Often this includes a rather nasty species called Clostridium difficile ( C.difficle ) which causes gut inflammation and is thought to be responsible for ulcerative colitis, Crohn's disease, and irritable bowel syndrome. It also effects the brain and has been included in research into depression, anxiety, autism, Parkinson's disease, multiple sclerosis and obesity.
The treatment available in the past involved a procedure most people found repulsive. It involved churning the faeces of a volunteer with good gut bacteria into a slurry and inserting this into the bowel of the person needing treatment by way of a colonoscope or an enema.
Fortunately, this line of medicine has now developed into a very civilized procedure known as a faecal microbiota transplant ( FMT ) which is now practised in a laboratory in Adelaide.
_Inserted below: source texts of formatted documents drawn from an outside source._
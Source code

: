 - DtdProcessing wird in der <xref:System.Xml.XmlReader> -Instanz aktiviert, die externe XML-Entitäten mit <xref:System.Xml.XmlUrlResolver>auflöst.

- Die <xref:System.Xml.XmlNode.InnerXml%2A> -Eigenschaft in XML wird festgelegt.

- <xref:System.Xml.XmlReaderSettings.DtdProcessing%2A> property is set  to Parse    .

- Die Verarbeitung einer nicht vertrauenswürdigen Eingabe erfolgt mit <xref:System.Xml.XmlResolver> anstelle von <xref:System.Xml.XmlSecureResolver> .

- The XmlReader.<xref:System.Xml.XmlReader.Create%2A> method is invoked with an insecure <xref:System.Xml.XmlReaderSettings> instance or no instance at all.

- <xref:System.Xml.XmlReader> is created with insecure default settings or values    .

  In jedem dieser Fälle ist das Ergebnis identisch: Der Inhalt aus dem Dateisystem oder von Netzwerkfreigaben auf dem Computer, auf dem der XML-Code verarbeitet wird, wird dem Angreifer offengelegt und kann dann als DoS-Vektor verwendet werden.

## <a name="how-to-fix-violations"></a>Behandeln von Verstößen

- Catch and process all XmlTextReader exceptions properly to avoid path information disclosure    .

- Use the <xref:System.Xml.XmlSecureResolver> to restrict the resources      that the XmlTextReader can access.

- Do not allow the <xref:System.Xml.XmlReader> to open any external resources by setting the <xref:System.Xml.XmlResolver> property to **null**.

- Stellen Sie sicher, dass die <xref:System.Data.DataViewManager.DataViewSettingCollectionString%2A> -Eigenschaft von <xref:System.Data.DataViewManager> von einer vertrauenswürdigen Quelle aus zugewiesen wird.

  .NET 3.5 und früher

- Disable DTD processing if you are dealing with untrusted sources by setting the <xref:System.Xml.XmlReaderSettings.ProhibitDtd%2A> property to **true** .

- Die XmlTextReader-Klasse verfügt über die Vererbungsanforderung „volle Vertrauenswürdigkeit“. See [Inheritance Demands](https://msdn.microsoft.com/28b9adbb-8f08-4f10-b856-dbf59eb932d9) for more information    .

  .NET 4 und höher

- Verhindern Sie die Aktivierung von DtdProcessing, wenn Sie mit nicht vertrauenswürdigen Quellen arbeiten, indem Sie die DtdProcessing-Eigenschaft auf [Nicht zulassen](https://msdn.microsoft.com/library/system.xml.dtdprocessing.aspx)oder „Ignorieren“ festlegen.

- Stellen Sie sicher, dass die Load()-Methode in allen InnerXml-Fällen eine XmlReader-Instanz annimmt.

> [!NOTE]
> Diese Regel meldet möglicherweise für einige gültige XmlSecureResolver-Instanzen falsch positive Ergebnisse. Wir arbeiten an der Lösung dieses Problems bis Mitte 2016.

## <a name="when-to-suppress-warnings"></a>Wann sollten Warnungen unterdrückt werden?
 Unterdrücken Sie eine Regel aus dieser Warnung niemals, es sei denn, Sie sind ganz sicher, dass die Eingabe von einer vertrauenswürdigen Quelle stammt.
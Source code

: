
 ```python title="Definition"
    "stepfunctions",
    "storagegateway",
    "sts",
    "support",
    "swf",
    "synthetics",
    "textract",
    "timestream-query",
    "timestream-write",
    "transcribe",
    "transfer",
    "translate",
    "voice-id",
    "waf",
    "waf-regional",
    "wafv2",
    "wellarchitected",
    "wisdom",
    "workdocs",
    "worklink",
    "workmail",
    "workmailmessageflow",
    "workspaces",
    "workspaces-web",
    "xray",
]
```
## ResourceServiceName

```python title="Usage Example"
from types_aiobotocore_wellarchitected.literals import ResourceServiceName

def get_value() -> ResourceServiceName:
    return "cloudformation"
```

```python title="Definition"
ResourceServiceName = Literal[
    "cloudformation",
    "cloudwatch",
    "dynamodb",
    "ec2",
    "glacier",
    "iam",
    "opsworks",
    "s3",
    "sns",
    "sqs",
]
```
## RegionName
The laboratory needs volunteers to donate a faecal sample - for which they are paid - and from which the good bacteria is extracted and hygienically transferred freeze dried into a soluble capsule. This is swallowed by the person needing treatment and the bacteria is liberated when the capsule dissolves and thus provides renewal for the many suffering the wrong mix of gut bacteria.
It seems that this Clostridium difficile is a very common case of gut problems in Australia and we believe that it kills up to one in ten of its victims. In 2013 the result of a study into this FMT procedure was published in the New England Journal of Medicine, which reported that the study was stopped because the results were found to be dramatic. It was thought that the transplant was so effective that it was ruled unethical to withhold it from other participants in the study.
Despite the inevitability of toilet humour being attached to this form of treatment, the answer to an unfortunate mix of gut bacteria causing problems for many Australians now has a palatable solution by popping a pill. The wise will not ponder the content of that pill.